I sviluppatori del progetto GNU/Hurd hanno presentato un rapporto sui recenti risultati e sullo stato attuale del progetto. Tra i recenti successi di GNU/Hurd:
- Nella distribuzione Debian GNU/Hurd è stata garantita la possibilità di compilare il 75% dei pacchetti dell'archivio Debian (nel 2023 questa cifra era del 58%).
- È stato stabilizzato il port per l'architettura x86_64, garantendo la creazione di pacchetti Debian per sistemi x86_64, è iniziato il porting per sistemi ARM64.
- Aggiunta la supporto iniziale per SMP (Simmetric multiprocessing).
- Migliorato il supporto per i driver in spazio utente tramite l'implementazione del meccanismo rump (Runnable Userspace Meta Program) sviluppato dal progetto NetBSD.
- Preparati driver funzionanti in spazio utente per dischi SATA/USB e adattatori di rete.
- Implementati stack USB e TCP/IP funzionanti in spazio utente.
- Garantita la compilazione in Debian GNU/Hurd di pacchetti con Xfce, GNOME, KDE, llvm.
- Aggiunto il supporto per i linguaggi go, rust, ocaml, ghc, java.
- Creato un pacchetto Guix/Hurd con la possibilità di utilizzare il kernel GNU Hurd (x86_64-gnu) anziché il kernel Linux.
- Partiti progetti per la creazione di varianti delle distribuzioni Arch e Alpine con il kernel GNU Hurd.

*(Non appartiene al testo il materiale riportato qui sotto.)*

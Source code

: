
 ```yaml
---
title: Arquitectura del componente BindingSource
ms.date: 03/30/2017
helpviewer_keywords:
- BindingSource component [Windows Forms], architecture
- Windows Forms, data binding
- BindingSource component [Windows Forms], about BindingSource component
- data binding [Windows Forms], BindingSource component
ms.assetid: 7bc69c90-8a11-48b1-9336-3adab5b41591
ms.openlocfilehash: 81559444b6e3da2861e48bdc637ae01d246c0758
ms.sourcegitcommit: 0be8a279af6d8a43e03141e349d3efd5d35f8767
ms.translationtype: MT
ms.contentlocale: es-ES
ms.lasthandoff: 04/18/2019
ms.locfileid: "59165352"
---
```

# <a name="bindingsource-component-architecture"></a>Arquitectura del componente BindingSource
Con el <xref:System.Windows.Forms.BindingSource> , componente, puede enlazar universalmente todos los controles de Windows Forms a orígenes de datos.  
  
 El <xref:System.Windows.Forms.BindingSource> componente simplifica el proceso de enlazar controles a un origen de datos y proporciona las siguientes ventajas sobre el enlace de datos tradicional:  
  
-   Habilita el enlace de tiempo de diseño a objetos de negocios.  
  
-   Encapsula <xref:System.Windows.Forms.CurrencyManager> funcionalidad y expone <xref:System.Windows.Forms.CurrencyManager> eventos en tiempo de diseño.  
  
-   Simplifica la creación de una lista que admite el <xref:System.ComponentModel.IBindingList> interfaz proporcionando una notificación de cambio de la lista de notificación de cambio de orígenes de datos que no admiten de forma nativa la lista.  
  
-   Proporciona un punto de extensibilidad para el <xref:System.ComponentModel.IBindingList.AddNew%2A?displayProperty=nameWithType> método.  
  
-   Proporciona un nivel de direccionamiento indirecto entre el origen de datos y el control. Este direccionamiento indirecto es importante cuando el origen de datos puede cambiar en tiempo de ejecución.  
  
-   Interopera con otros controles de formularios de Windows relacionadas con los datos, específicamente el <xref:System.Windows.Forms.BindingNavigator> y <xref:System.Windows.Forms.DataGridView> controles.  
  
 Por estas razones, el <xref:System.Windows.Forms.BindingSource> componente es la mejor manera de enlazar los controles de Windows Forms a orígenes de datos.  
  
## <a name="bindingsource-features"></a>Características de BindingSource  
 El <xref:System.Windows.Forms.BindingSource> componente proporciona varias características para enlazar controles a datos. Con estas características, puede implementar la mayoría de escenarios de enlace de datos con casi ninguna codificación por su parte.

GNU Hurd è un kernel sviluppato come sostituto del kernel Unix e presentato come un insieme server, che funzionano sopra il microkernel GNU Mach e implementano vari servizi di sistema, come sistemi di file, stack di rete, sistema di gestione accessi ai file. Il microkernel GNU Mach fornisce un meccanismo IPC, utilizzato per organizzare l'interazione dei componenti di GNU Hurd e costruire un'architettura distribuita multi-server. La distribuzione Debian GNU/Hurd combina l'ambiente software di Debian con il kernel GNU/Hurd ed è l'unica piattaforma Debian attivamente sviluppata, creata su base di un kernel diverso da Linux (in precedenza era stato sviluppato un port di Debian GNU/KFreeBSD, ma è da tempo abbandonato).